Task details =
Of all the entries below, only the lines from the one with "Then the quasi-periodic" up to and including the one with "E(\s_1 + \xi_2" are to be duplicated exactly.

START Records for this task

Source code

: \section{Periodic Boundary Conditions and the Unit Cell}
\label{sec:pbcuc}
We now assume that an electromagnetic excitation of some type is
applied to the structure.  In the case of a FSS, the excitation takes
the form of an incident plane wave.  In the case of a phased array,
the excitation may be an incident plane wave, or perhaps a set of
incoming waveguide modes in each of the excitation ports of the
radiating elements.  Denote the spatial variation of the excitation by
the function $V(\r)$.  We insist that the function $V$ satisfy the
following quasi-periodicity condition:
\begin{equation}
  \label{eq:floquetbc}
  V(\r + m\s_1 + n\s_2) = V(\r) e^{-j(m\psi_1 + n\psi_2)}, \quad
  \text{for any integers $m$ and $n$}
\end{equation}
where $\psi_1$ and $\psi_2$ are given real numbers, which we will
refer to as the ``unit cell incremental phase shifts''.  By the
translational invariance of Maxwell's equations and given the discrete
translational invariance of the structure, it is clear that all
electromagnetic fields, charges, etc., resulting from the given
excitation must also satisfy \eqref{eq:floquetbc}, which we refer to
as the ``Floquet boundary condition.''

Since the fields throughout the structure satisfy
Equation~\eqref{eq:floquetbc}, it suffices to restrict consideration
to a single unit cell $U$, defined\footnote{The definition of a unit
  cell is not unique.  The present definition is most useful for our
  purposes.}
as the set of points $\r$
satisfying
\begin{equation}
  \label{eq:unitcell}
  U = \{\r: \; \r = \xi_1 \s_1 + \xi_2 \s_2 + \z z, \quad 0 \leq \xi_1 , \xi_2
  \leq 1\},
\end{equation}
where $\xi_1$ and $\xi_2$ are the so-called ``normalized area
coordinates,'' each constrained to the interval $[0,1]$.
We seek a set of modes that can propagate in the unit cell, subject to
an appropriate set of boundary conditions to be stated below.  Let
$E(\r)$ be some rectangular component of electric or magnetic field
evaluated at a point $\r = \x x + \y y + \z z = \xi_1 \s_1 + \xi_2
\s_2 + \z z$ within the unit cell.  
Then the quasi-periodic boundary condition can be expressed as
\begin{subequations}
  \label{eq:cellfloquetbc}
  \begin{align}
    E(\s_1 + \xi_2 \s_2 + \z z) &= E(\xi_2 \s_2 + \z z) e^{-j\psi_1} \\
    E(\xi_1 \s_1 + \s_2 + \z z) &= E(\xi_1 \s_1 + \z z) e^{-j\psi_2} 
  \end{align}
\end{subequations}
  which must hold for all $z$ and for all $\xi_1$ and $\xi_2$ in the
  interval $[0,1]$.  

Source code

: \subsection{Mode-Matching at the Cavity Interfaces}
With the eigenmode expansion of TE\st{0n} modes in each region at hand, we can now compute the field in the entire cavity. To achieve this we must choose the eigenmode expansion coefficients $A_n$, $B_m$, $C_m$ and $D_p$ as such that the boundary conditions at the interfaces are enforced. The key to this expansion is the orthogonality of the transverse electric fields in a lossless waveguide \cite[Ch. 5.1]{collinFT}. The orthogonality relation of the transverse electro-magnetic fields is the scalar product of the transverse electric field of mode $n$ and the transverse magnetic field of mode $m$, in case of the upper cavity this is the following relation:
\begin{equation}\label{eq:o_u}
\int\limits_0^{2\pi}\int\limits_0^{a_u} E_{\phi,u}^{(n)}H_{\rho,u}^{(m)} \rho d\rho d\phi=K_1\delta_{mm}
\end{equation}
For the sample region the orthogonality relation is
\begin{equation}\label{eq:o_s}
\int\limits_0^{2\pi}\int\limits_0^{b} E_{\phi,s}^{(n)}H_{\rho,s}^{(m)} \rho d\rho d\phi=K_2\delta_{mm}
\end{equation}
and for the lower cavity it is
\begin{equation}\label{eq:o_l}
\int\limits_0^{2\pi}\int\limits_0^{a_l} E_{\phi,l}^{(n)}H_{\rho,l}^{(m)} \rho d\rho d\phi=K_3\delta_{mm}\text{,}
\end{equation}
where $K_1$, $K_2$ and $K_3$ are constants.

END Records for this task

Output below =
Then the quasi-periodic boundary condition can be expressed as
\begin{subequations}
  \label{eq:cellfloquetbc}
  \begin{align}
    E(\s_1 + \xi_2 \s_2 + \z z) &= E(\xi_2 \s_2 + \z z) e^{-j\psi_1} \\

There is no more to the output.